Thursday, July 10, 2008

Poori & Kizhangu

Poori:
Wheat Flour- 1 cup
Rava- 1 tbsp
salt
water to knead
oil

Mix all the above four ingredients and use water to knead it into a nice dough.The dough should not be too soft like chapathi. It has to be a bit firmer that that. I add rava to retain the fluffiness in the puris. I usually make the dough right before I fry them unlike chapathi where making the dough 2-3 hrs before making the chapathi helps. Take medium sized balls of dough and use a rolling pin to flatten them into small round puris. Now fry this in hot oil. Hot hot poori is ready!!

Potato/Kizhangu:
This potato masala is a traditional accompaniment to puris in Tamilnadu. I added carrots to my recipe because I didn't have enough potatoes at home that day:). But generally just cooked with potatoes only...

Ingredients:

Potato- 4

Onion- 1

Turmeric powder- 1 tbsp

Gram flour- 1 tbsp

For Tempering:

Urad dhal- 1 tbsp

Mustard seeds- 1 Tbsp

Channa dhal- 1 tbsp

Green chillies- 3 or 4 finely chopped

Ginger- small piece finely chopped

Curry leaves- few

Cilantro leaves- few

Oil

Hing

Add the tempering items to hot oil and when the mustard seeds splutter, add the chopped onions and sauté the onions and add a tbsp of turmeric powder.

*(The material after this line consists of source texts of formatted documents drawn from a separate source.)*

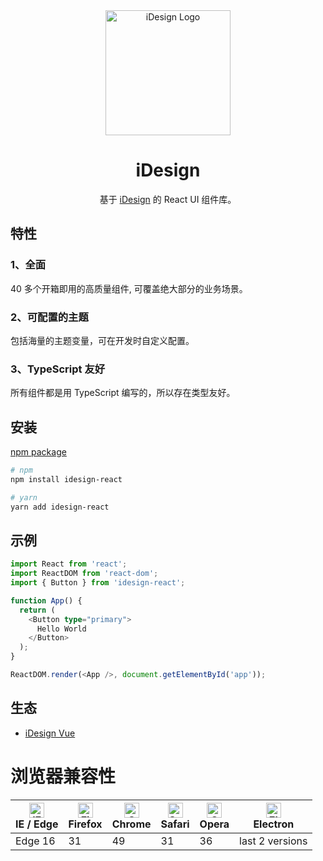 <div align="center">
  <a href="https://idesign-react.vercel.app/" target="_blank">
    <img alt="iDesign Logo" width="200" src="https://i.postimg.cc/fbLPyXJd/logo.png"/>
  </a>
</div>

<div align="center">
  <h1>iDesign</h1>
</div>

<div align="center">

基于 [iDesign](https://idesign-react.vercel.app/) 的 React UI 组件库。

</div>

## 特性

### 1、全面

40 多个开箱即用的高质量组件, 可覆盖绝大部分的业务场景。

### 2、可配置的主题

包括海量的主题变量，可在开发时自定义配置。

### 3、TypeScript 友好

所有组件都是用 TypeScript 编写的，所以存在类型友好。

## 安装

[npm package](https://www.npmjs.com/package/idesign-react)

```bash
# npm
npm install idesign-react

# yarn
yarn add idesign-react
```

## 示例

```typescript
import React from 'react';
import ReactDOM from 'react-dom';
import { Button } from 'idesign-react';

function App() {
  return (
    <Button type="primary">
      Hello World
    </Button>
  );
}

ReactDOM.render(<App />, document.getElementById('app'));
```

## 生态

- [iDesign Vue](https://idesign-vue.vercel.app/)

# 浏览器兼容性

| [<img src="https://p1-arco.byteimg.com/tos-cn-i-uwbnlip3yd/08095282566ac4e0fd98f89aed934b65.png~tplv-uwbnlip3yd-png.png" alt="IE / Edge" width="24px" height="24px" />](http://godban.github.io/browsers-support-badges/)<br/>IE / Edge | [<img src="https://p1-arco.byteimg.com/tos-cn-i-uwbnlip3yd/40ad73571879dd8d9fd3fd524e0e45a4.png~tplv-uwbnlip3yd-png.png" alt="Firefox" width="24px" height="24px" />](http://godban.github.io/browsers-support-badges/)<br/>Firefox | [<img src="https://p1-arco.byteimg.com/tos-cn-i-uwbnlip3yd/4f59d35f6d6837b042c8badd95871b1d.png~tplv-uwbnlip3yd-png.png" alt="Chrome" width="24px" height="24px" />](http://godban.github.io/browsers-support-badges/)<br/>Chrome | [<img src="https://p1-arco.byteimg.com/tos-cn-i-uwbnlip3yd/eee2667f837a9c2ed531805850bf43ec.png~tplv-uwbnlip3yd-png.png" alt="Safari" width="24px" height="24px" />](http://godban.github.io/browsers-support-badges/)<br/>Safari | [<img src="https://p1-arco.byteimg.com/tos-cn-i-uwbnlip3yd/3240334d3967dd263c8f4cdd2d93c525.png~tplv-uwbnlip3yd-png.png" alt="Opera" width="24px" height="24px" />](http://godban.github.io/browsers-support-badges/)<br/>Opera | [<img src="https://p1-arco.byteimg.com/tos-cn-i-uwbnlip3yd/f2454685df95a1a557a61861c5bec256.png~tplv-uwbnlip3yd-png.png" alt="Electron" width="24px" height="24px" />](http://godban.github.io/browsers-support-badges/)<br/>Electron |
| --------- | --------- | --------- | --------- | --------- | --------- |
| Edge 16| 31| 49 | 31 | 36 | last 2 versions |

In the meantime boil the potatoes, peel the skin and dice the potato into medium sized pieces.

when the onion is sautéed really well, add the potato pieces, salt, water & hing and let this cook.

If the potato masala is too watery, take a tbsp of gram flour and dissolve it in water without lumps and add it to the masala and let it cook for another extra 2-3 mins.

Finally add chopped cilantro leaves and serve with the hot puris.